Start of Entries supplied
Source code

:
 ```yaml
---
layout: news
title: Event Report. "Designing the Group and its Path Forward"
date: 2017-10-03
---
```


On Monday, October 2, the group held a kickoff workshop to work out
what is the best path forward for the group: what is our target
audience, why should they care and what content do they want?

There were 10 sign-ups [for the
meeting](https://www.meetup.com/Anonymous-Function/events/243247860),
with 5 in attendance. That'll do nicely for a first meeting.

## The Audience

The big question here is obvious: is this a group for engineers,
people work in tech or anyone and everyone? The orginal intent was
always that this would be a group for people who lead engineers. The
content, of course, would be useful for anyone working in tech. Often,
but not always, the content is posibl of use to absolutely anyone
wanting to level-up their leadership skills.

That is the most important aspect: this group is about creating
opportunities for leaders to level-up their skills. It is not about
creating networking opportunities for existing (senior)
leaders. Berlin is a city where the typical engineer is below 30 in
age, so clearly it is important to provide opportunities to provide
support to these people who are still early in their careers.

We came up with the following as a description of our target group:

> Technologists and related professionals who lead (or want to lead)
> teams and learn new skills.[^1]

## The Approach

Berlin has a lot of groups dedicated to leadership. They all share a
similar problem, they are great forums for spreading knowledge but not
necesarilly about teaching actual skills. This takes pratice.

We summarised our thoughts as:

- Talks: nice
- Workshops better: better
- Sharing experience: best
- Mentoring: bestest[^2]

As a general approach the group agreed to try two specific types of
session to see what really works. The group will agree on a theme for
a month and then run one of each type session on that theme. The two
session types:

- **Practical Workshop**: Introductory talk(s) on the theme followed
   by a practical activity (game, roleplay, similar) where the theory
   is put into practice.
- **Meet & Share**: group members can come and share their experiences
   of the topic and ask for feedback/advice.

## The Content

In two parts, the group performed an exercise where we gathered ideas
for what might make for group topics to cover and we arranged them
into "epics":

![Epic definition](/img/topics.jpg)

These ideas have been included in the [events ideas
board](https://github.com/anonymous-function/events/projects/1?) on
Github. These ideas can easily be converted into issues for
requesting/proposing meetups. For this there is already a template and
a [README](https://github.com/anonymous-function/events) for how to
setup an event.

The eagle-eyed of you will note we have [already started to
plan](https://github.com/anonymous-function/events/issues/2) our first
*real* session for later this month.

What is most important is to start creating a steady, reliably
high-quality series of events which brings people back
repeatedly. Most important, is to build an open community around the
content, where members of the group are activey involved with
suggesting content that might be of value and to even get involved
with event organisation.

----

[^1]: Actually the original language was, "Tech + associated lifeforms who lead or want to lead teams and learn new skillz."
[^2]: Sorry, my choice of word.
End of Entries supplied
Start of Entries supplied
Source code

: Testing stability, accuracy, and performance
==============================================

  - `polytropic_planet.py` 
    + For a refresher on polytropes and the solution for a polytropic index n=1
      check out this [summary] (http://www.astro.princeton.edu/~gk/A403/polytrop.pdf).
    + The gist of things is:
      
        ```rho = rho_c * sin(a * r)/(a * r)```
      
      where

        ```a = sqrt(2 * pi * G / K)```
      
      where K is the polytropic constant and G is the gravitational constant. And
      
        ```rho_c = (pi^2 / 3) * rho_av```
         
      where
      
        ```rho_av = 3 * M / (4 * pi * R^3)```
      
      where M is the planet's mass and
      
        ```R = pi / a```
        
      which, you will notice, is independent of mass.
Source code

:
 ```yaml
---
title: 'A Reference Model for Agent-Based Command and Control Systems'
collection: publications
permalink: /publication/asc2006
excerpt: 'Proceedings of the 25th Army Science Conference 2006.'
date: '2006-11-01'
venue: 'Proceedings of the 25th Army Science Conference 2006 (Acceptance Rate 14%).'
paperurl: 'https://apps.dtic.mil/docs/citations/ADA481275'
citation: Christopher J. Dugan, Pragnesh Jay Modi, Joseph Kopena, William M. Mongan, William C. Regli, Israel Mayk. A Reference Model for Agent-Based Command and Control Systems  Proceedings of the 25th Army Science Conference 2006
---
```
End of Entries supplied
▶ _Task to complete_
Reproduce only the lines above spanning from the line containing "people work in" through the line containing "The eagle-eyed of", word for word.

▶ _Written answer_
people work in tech or anyone and everyone? The orginal intent was
always that this would be a group for people who lead engineers. The
content, of course, would be useful for anyone working in tech. Often,
but not always, the content is posibl of use to absolutely anyone
wanting to level-up their leadership skills.

That is the most important aspect: this group is about creating
opportunities for leaders to level-up their skills. It is not about
creating networking opportunities for existing (senior)
leaders. Berlin is a city where the typical engineer is below 30 in
age, so clearly it is important to provide opportunities to provide
support to these people who are still early in their careers.

We came up with the following as a description of our target group:

> Technologists and related professionals who lead (or want to lead)
> teams and learn new skills.[^1]

## The Approach

Berlin has a lot of groups dedicated to leadership. They all share a
similar problem, they are great forums for spreading knowledge but not
necesarilly about teaching actual skills. This takes pratice.

We summarised our thoughts as:

- Talks: nice
- Workshops better: better
- Sharing experience: best
- Mentoring: bestest[^2]

As a general approach the group agreed to try two specific types of
session to see what really works. The group will agree on a theme for
a month and then run one of each type session on that theme. The two
session types:

- **Practical Workshop**: Introductory talk(s) on the theme followed
   by a practical activity (game, roleplay, similar) where the theory
   is put into practice.
- **Meet & Share**: group members can come and share their experiences
   of the topic and ask for feedback/advice.

## The Content

In two parts, the group performed an exercise where we gathered ideas
for what might make for group topics to cover and we arranged them
into "epics":

![Epic definition](/img/topics.jpg)

These ideas have been included in the [events ideas
board](https://github.com/anonymous-function/events/projects/1?) on
Github. These ideas can easily be converted into issues for
requesting/proposing meetups. For this there is already a template and
a [README](https://github.com/anonymous-function/events) for how to
setup an event.

The eagle-eyed of you will note we have [already started to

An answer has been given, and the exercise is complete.